Elizabeth Cotten, nicknamed “Libba” was born near Chapel Hill, North Carolina in 1895. She was one of four children born to George Nevils, who was a sometime moonshiner and also set dynamite in the iron mines, and Louise Price Nevels, who was a cook. She taught herself how to play both guitar and banjo at a very early age.“My head was always full of music,” she said . Libba started playing her brother’s banjo and then his guitar when he was not at home, as this was an activity forbidden her. She would set the guitar flat on her lap and play. Since she was left handed she had to reverse both banjo and guitar to make it easier to play. Eventually she saved up the necessary $3.75 to purchase a Stella guitar. She then set to work in earnest to develop a unique guitar style characterized by simple figures played on the bass strings in counterpoint to a melody played on the treble strings, a method that later became widely known as "Cotten style." She fretted the strings with her right hand and picked with her left, the reverse of the usual method. Moreover, she picked the bass strings with her fingers and the treble (melody strings) with her thumb, creating an almost inimitable sound. To learn a new tune she needed only to hear it played once by other musicians around her town. Hers was a musical family and her brothers and sisters also played, sometimes on homemade instruments.

When she was twelve she wrote the epic song Freight Train: ”where I lived the freight train would keep me awake at night. I started writing about what it was doing there.” She built her musical legacy on a firm foundation of late 19th- and early 20th-century African-American instrumental traditions. At this time she also began to hire out to do housework in the Chapel Hill area as her mother had done before her. When she was fifteen, she married Frank Cotton and had one daughter, Lillie. She pretty much gave up playing for twenty five years, counseled by her pastor to give up secular music. She played only on brief occasions, religious music, at her church.

Elizabeth, Frank and Lillie moved back and forth between Washington D.C., Chapel Hill and New York City. Frank eventually moved to New York City where he took a job as a chauffeur and later opened his own shop on South Broadway. Elizabeth and Lillie joined him in the city where Lillie went to school in Yonkers and Elizabeth worked in a furniture shop. When Lillie married, Elizabeth and Frank divorced. She moved to Washington D.C., where she lived with her daughter and five grandchildren.

While she was working at Lansburgh’s department store in Washington D.C., she found and returned a very lost, scared and young Peggy Seeger to her mother, Ruth Crawford Seeger. A month later Cotten began work in the household of the famous folk-singing Seeger family.
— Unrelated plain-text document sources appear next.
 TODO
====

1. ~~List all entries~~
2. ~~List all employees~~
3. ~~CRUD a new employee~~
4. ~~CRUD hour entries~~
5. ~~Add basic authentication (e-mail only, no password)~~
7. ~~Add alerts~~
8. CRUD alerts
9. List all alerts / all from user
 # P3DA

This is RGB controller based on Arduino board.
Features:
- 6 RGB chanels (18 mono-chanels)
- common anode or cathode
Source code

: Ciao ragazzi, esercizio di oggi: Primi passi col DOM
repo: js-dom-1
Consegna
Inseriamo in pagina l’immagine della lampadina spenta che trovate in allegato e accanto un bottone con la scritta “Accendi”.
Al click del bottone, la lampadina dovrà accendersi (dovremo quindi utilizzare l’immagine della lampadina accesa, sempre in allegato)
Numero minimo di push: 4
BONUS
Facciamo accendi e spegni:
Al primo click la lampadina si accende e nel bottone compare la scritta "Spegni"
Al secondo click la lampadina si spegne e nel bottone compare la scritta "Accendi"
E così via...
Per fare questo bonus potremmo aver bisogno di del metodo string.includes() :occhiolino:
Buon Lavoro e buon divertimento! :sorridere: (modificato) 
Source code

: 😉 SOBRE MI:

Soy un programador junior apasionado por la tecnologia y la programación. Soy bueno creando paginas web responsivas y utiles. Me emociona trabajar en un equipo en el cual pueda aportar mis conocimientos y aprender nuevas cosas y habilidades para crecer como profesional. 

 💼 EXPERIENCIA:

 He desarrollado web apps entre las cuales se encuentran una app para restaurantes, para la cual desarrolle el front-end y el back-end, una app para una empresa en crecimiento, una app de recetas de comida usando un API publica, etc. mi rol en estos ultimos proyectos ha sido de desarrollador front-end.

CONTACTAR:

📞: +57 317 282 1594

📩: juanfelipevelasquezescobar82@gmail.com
Cotten began doing the “washing, cleaning and baking” for the family of folk lovers . This was such a fortunate place for Libba to have landed and it was entirely by accident!

Ruth Seeger was a noted composer and music teacher. Her husband Charles, was a pioneer in the field of ethnomusicology; brother Mike was a musician and folklorist; and Pete Seeger was Peggy’s half brother. Libba was there for a few years before Peggy heard her playing the family’s gut stringed guitar. Libba was mortified and apologized greatly for playing the instrument without asking. Peggy, however, was astonished by what she had been listening to. It was not long before the Seergers came to know and appreciate Libba’s virtuosity and the wealth of her repertoire.

It was in the late 1950’s that Mike Seeger recorded Elizabeth in her bedroom, in D.C. Folkway’s released many of her works. She went on to perform in many venues often with the New Lost City Ramblers, Jon Hurt, John Jackson, and by herself. She played at folk festivals with other musicians who had been "discovered" such as John Lee Hooker, Jesse Fuller and Muddy Waters. In 1972 she received the National Folk Association’s Burl Ives Award for her contribution to American Folk Music. In 1984 Cotten was declared a National Heritage Fellow by the National Endowment for the Arts and was later recognized by the Smithsonian Institution as a "living treasure." She received a Grammy Award in 1985 when she was ninety, almost eighty years after she first began composing her own work, She received many other honors and awards and continued to perform well into her early nineties.